• _Assignment_
Take every line in the entries that includes the word "examples" and copy it.

• _Data for analysis_

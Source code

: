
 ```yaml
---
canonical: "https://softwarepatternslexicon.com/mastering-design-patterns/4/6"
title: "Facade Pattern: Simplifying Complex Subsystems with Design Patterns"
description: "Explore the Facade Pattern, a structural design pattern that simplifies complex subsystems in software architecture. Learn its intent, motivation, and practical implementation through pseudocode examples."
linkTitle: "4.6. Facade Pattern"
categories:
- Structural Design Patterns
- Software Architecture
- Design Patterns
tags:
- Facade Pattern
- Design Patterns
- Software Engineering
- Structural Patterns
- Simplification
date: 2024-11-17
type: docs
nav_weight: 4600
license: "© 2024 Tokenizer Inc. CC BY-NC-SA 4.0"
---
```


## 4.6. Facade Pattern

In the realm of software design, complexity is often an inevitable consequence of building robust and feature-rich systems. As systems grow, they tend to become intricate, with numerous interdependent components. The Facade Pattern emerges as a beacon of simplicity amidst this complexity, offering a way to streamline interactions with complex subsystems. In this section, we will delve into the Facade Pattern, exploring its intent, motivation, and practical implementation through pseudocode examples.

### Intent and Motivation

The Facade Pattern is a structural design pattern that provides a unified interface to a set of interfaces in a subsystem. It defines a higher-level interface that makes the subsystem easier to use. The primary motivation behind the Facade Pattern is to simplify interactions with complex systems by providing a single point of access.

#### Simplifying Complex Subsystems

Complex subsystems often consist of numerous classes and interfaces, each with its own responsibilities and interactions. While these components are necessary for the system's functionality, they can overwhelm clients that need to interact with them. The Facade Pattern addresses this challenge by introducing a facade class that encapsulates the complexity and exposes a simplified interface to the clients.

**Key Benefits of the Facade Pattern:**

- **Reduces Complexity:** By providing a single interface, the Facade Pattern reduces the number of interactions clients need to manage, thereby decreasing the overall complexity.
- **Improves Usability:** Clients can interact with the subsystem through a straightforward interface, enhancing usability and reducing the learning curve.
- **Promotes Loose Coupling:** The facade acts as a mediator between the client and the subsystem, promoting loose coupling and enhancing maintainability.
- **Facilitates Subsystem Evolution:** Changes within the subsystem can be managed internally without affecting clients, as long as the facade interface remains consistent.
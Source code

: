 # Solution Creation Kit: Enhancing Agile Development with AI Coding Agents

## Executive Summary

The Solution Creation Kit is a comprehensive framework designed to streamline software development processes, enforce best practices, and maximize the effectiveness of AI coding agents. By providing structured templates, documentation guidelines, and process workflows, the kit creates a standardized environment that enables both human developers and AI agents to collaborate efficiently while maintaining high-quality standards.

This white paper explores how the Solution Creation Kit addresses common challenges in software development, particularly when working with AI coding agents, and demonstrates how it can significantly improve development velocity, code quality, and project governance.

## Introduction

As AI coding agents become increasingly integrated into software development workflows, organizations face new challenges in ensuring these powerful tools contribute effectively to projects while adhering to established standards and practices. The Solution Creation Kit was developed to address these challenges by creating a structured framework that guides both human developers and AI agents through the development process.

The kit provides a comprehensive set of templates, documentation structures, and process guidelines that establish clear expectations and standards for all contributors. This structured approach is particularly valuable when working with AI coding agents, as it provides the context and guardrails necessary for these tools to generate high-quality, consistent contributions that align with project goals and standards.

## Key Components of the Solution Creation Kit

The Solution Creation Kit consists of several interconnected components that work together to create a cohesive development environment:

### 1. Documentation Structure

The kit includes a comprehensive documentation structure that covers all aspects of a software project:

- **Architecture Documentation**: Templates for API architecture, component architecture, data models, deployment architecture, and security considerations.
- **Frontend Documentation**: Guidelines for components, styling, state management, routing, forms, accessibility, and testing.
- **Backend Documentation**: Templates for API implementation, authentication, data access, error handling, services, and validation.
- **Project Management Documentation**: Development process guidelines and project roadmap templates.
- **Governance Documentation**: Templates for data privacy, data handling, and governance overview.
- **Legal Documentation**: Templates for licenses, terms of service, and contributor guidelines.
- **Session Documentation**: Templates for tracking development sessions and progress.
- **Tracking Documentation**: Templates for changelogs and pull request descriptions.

• _Completed task_
description: "Explore the Facade Pattern, a structural design pattern that simplifies complex subsystems in software architecture. Learn its intent, motivation, and practical implementation through pseudocode examples."
In the realm of software design, complexity is often an inevitable consequence of building robust and feature-rich systems. As systems grow, they tend to become intricate, with numerous interdependent components. The Facade Pattern emerges as a beacon of simplicity amidst this complexity, offering a way to streamline interactions with complex subsystems. In this section, we will delve into the Facade Pattern, exploring its intent, motivation, and practical implementation through pseudocode examples.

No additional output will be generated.